**** Data extract
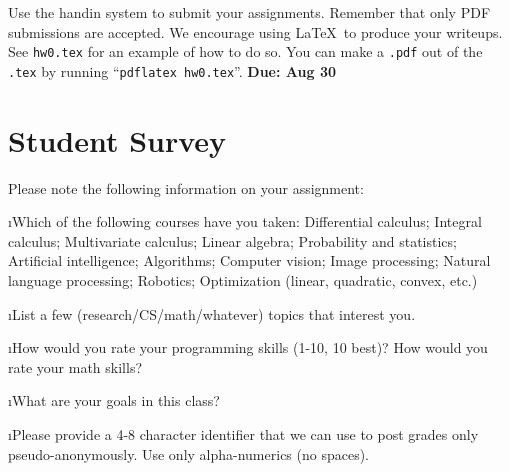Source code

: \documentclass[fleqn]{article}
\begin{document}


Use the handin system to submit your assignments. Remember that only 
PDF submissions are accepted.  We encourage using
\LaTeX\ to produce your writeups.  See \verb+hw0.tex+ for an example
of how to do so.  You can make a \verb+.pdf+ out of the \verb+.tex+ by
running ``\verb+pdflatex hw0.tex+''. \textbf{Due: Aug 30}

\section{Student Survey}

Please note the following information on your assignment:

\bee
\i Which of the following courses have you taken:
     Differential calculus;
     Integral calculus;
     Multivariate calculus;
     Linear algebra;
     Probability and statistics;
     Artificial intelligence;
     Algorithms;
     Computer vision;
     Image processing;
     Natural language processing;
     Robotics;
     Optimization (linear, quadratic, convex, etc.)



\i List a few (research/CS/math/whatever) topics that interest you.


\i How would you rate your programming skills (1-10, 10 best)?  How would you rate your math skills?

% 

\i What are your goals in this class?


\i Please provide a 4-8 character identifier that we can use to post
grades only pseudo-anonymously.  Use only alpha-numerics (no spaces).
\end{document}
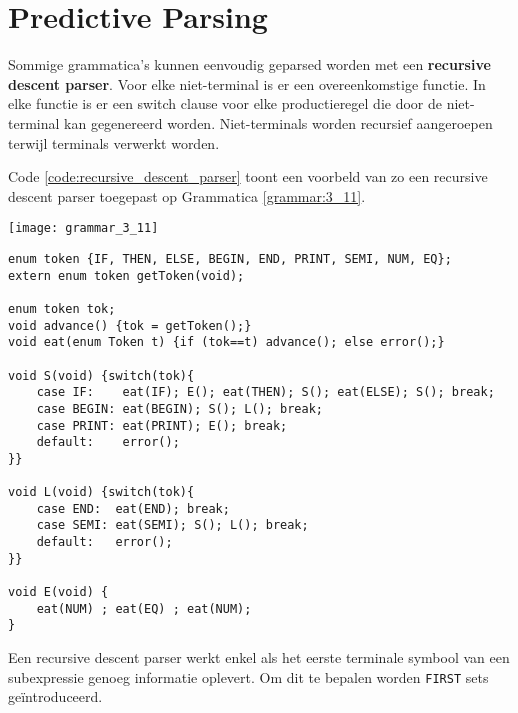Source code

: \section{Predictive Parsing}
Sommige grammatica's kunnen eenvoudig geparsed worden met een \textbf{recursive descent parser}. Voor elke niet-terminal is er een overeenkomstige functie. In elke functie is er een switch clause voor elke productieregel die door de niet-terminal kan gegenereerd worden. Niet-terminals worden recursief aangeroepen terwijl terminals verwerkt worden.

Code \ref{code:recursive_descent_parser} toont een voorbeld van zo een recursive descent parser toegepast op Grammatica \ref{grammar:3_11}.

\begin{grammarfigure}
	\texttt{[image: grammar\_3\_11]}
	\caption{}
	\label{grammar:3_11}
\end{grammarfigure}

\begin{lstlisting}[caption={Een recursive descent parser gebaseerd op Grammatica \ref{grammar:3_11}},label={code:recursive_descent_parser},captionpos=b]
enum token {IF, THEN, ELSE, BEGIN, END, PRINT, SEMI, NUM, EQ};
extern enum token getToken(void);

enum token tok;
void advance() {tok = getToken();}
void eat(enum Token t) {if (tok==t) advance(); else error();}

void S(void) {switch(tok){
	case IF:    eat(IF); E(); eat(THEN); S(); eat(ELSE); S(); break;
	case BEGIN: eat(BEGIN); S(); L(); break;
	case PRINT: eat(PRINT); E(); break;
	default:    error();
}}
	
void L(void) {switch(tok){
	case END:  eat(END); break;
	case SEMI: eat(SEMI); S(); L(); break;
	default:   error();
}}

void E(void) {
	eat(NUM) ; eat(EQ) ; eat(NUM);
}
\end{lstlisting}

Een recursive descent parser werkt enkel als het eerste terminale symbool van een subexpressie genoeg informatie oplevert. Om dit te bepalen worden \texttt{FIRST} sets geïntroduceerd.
********
_Problem details_
Only output the lines from the one with "case BEGIN: eat(BEGIN); S(); L(); break;" through the end of the entries above, exactly as they are.

_Response_
	case BEGIN: eat(BEGIN); S(); L(); break;
	case PRINT: eat(PRINT); E(); break;
	default:    error();
}}
	
void L(void) {switch(tok){
	case END:  eat(END); break;
	case SEMI: eat(SEMI); S(); L(); break;
	default:   error();
}}

void E(void) {
	eat(NUM) ; eat(EQ) ; eat(NUM);
}
\end{lstlisting}

Een recursive descent parser werkt enkel als het eerste terminale symbool van een subexpressie genoeg informatie oplevert. Om dit te bepalen worden \texttt{FIRST} sets geïntroduceerd.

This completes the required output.